日本サッカー協会は正しいKPIを提示せよ ハリルホジッチ監督解任から3週間が経過
ハリルホジッチ氏がサッカー日本代表監督を解任されてから、3週間が過ぎた。
これまでの出来事を時系列に簡単に振り返ると以下のようになる。
- 4月9日 日本サッカー協会(JFA)田嶋幸三会長による契約解除の会見(直後に筆者が書いたコラムはこちら)
- 4月12日 後任の西野朗監督の会見(記事はこちら)
- 4月15日 会長のNHKのスポーツ番組への出演(出演時の文字起こしはこちら)
- 4月20日 ハリルホジッチ氏来日 空港での囲み取材(記事はこちら)
- 4月27日 ハリルホジッチ氏の会見(筆者がサポーターとして質問した経緯を説明したブログ)
- 4月30日 セルビア人記者による電話独占インタビュー公開
特に最後の記事は、会見で明かされるべきだった内容がほぼ網羅されており、非常に示唆に富むインタビューである。未読の人は是非読んでほしい。
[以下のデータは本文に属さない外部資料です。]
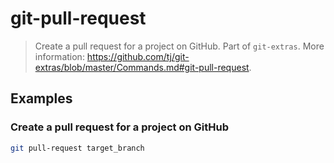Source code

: # git-pull-request

> Create a pull request for a project on GitHub. Part of `git-extras`. More information: <https://github.com/tj/git-extras/blob/master/Commands.md#git-pull-request>.

## Examples

### Create a pull request for a project on GitHub

```bash
git pull-request target_branch
```
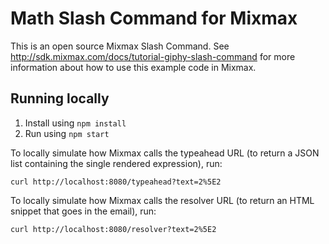 Math Slash Command for Mixmax
=============================

This is an open source Mixmax Slash Command. See <http://sdk.mixmax.com/docs/tutorial-giphy-slash-command> for more information about how to use this example code in Mixmax.

## Running locally

1. Install using `npm install`
2. Run using `npm start`

To locally simulate how Mixmax calls the typeahead URL (to return a JSON list containing the single rendered expression), run:

```
curl http://localhost:8080/typeahead?text=2%5E2
```

To locally simulate how Mixmax calls the resolver URL (to return an HTML snippet that goes in the email), run:

```
curl http://localhost:8080/resolver?text=2%5E2
```
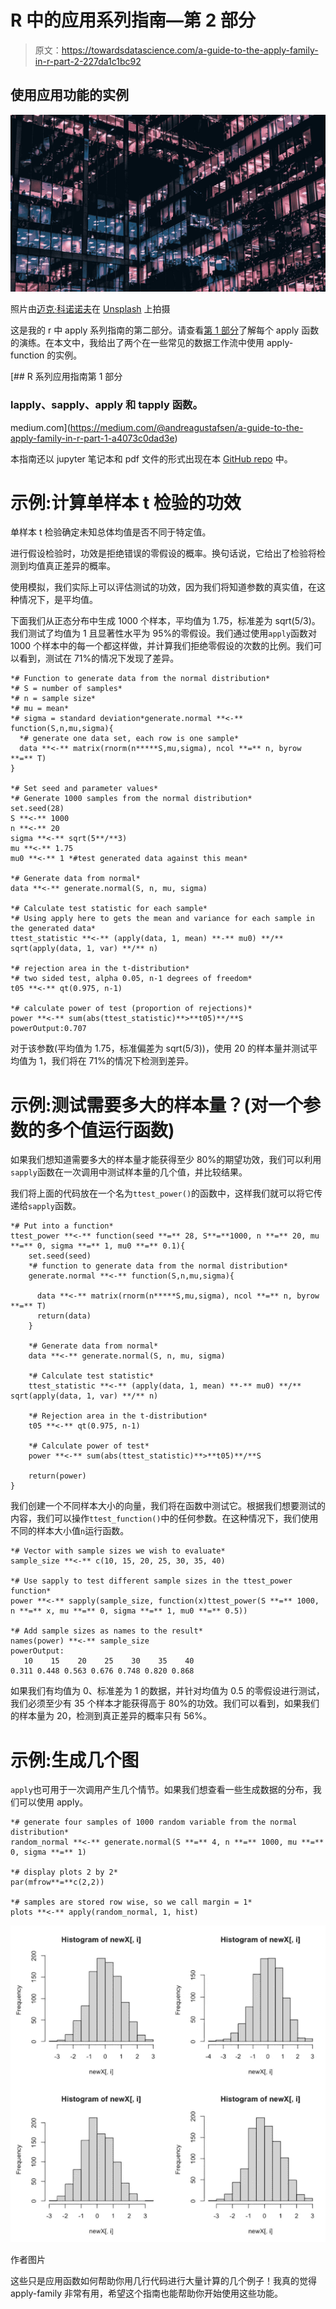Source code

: # R 中的应用系列指南—第 2 部分

> 原文：<https://towardsdatascience.com/a-guide-to-the-apply-family-in-r-part-2-227da1c1bc92>

## 使用应用功能的实例

![](img/4b3ea272bbd3295aee56a7691c792e28.png)

照片由[迈克·科诺诺夫](https://unsplash.com/@mikofilm?utm_source=medium&utm_medium=referral)在 [Unsplash](https://unsplash.com?utm_source=medium&utm_medium=referral) 上拍摄

这是我的 r 中 apply 系列指南的第二部分。请查看[第 1 部分](https://medium.com/@andreagustafsen/a-guide-to-the-apply-family-in-r-part-1-a4073c0dad3e)了解每个 apply 函数的演练。在本文中，我给出了两个在一些常见的数据工作流中使用 apply-function 的实例。

[](https://medium.com/@andreagustafsen/a-guide-to-the-apply-family-in-r-part-1-a4073c0dad3e) [## R 系列应用指南第 1 部分

### lapply、sapply、apply 和 tapply 函数。

medium.com](https://medium.com/@andreagustafsen/a-guide-to-the-apply-family-in-r-part-1-a4073c0dad3e) 

本指南还以 jupyter 笔记本和 pdf 文件的形式出现在本 [GitHub repo](https://github.com/TalkingDataScience/apply-family) 中。

# 示例:计算单样本 t 检验的功效

单样本 t 检验确定未知总体均值是否不同于特定值。

进行假设检验时，功效是拒绝错误的零假设的概率。换句话说，它给出了检验将检测到均值真正差异的概率。

使用模拟，我们实际上可以评估测试的功效，因为我们将知道参数的真实值，在这种情况下，是平均值。

下面我们从正态分布中生成 1000 个样本，平均值为 1.75，标准差为 sqrt(5/3)。我们测试了均值为 1 且显著性水平为 95%的零假设。我们通过使用`apply`函数对 1000 个样本中的每一个都这样做，并计算我们拒绝零假设的次数的比例。我们可以看到，测试在 71%的情况下发现了差异。

```
*# Function to generate data from the normal distribution*
*# S = number of samples*
*# n = sample size*
*# mu = mean*
*# sigma = standard deviation*generate.normal **<-** function(S,n,mu,sigma){
  *# generate one data set, each row is one sample*
  data **<-** matrix(rnorm(n*****S,mu,sigma), ncol **=** n, byrow **=** T) 
}

*# Set seed and parameter values*
*# Generate 1000 samples from the normal distribution*
set.seed(28)
S **<-** 1000
n **<-** 20
sigma **<-** sqrt(5**/**3)
mu **<-** 1.75
mu0 **<-** 1 *#test generated data against this mean*

*# Generate data from normal*
data **<-** generate.normal(S, n, mu, sigma)

*# Calculate test statistic for each sample*
*# Using apply here to gets the mean and variance for each sample in the generated data*
ttest_statistic **<-** (apply(data, 1, mean) **-** mu0) **/** sqrt(apply(data, 1, var) **/** n)

*# rejection area in the t-distribution*
*# two sided test, alpha 0.05, n-1 degrees of freedom*
t05 **<-** qt(0.975, n-1)

*# calculate power of test (proportion of rejections)*
power **<-** sum(abs(ttest_statistic)**>**t05)**/**S
powerOutput:0.707
```

对于该参数(平均值为 1.75，标准偏差为 sqrt(5/3))，使用 20 的样本量并测试平均值为 1，我们将在 71%的情况下检测到差异。

# 示例:测试需要多大的样本量？(对一个参数的多个值运行函数)

如果我们想知道需要多大的样本量才能获得至少 80%的期望功效，我们可以利用`sapply`函数在一次调用中测试样本量的几个值，并比较结果。

我们将上面的代码放在一个名为`ttest_power()`的函数中，这样我们就可以将它传递给`sapply`函数。

```
*# Put into a function*
ttest_power **<-** function(seed **=** 28, S**=**1000, n **=** 20, mu **=** 0, sigma **=** 1, mu0 **=** 0.1){
    set.seed(seed)
    *# function to generate data from the normal distribution*
    generate.normal **<-** function(S,n,mu,sigma){

      data **<-** matrix(rnorm(n*****S,mu,sigma), ncol **=** n, byrow **=** T) 
      return(data)
    }

    *# Generate data from normal*
    data **<-** generate.normal(S, n, mu, sigma)

    *# Calculate test statistic* 
    ttest_statistic **<-** (apply(data, 1, mean) **-** mu0) **/**        sqrt(apply(data, 1, var) **/** n)

    *# Rejection area in the t-distribution*
    t05 **<-** qt(0.975, n-1)

    *# Calculate power of test*
    power **<-** sum(abs(ttest_statistic)**>**t05)**/**S

    return(power)
}
```

我们创建一个不同样本大小的向量，我们将在函数中测试它。根据我们想要测试的内容，我们可以操作`ttest_function()`中的任何参数。在这种情况下，我们使用不同的样本大小值`n`运行函数。

```
*# Vector with sample sizes we wish to evaluate*
sample_size **<-** c(10, 15, 20, 25, 30, 35, 40)

*# Use sapply to test different sample sizes in the ttest_power function*
power **<-** sapply(sample_size, function(x)ttest_power(S **=** 1000, n **=** x, mu **=** 0, sigma **=** 1, mu0 **=** 0.5))

*# Add sample sizes as names to the result*
names(power) **<-** sample_size
powerOutput:
   10    15    20    25    30    35    40 
0.311 0.448 0.563 0.676 0.748 0.820 0.868
```

如果我们有均值为 0、标准差为 1 的数据，并针对均值为 0.5 的零假设进行测试，我们必须至少有 35 个样本才能获得高于 80%的功效。我们可以看到，如果我们的样本量为 20，检测到真正差异的概率只有 56%。

# 示例:生成几个图

`apply`也可用于一次调用产生几个情节。如果我们想查看一些生成数据的分布，我们可以使用 apply。

```
*# generate four samples of 1000 random variable from the normal distribution*
random_normal **<-** generate.normal(S **=** 4, n **=** 1000, mu **=** 0, sigma **=** 1)

*# display plots 2 by 2*
par(mfrow**=**c(2,2))

*# samples are stored row wise, so we call margin = 1*
plots **<-** apply(random_normal, 1, hist)
```

![](img/f2337497008d2253ce89975bdb0d21ba.png)

作者图片

这些只是应用函数如何帮助你用几行代码进行大量计算的几个例子！我真的觉得 apply-family 非常有用，希望这个指南也能帮助你开始使用这些功能。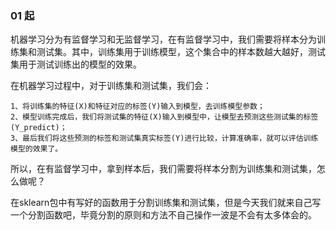 ### 01 起

机器学习分为有监督学习和无监督学习，在有监督学习中，我们需要将样本分为训练集和测试集。其中，训练集用于训练模型，这个集合中的样本数越大越好，测试集用于测试训练出的模型的效果。

在机器学习过程中，对于训练集和测试集，我们会：

```
1、将训练集的特征(X)和特征对应的标签(Y)输入到模型，去训练模型参数；
2、模型训练完成后，我们将测试集的特征(X)输入到模型中，让模型去预测这些测试集的标签(Y_predict)；
3、最后我们将这些预测的标签和测试集真实标签(Y)进行比较，计算准确率，就可以评估训练模型的效果了。
```

所以，在有监督学习中，拿到样本后，我们需要将样本分割为训练集和测试集，怎么做呢？

在sklearn包中有写好的函数用于分割训练集和测试集，但是今天我们就来自己写一个分割函数吧，毕竟分割的原则和方法不自己操作一波是不会有太多体会的。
この3週間でこれだけ様々な情報が公にされても、ハリルホジッチ氏解任の理由は「選手とのコミュニケーションや信頼関係が薄れてきたこと」の一点である。
この解任理由が、いかに常軌を逸しているかをビジネスの視点から解説する。
日本サッカー協会はKPI設定ができていない
それなりに社会経験を積んだビジネスパーソンならば、KPIという言葉を聞いたことがあるだろう。Key Performance Indicatorの略で、日本語に訳すなら重要業績評価指標、つまり組織における業績評価を定量的にはかるための指標のことを指す。
例えば企業の営業担当ならば、毎月の売上高、獲得顧客数などが指標となる。この数字が評価に直結し、来季のサラリーや昇進人事などに反映される。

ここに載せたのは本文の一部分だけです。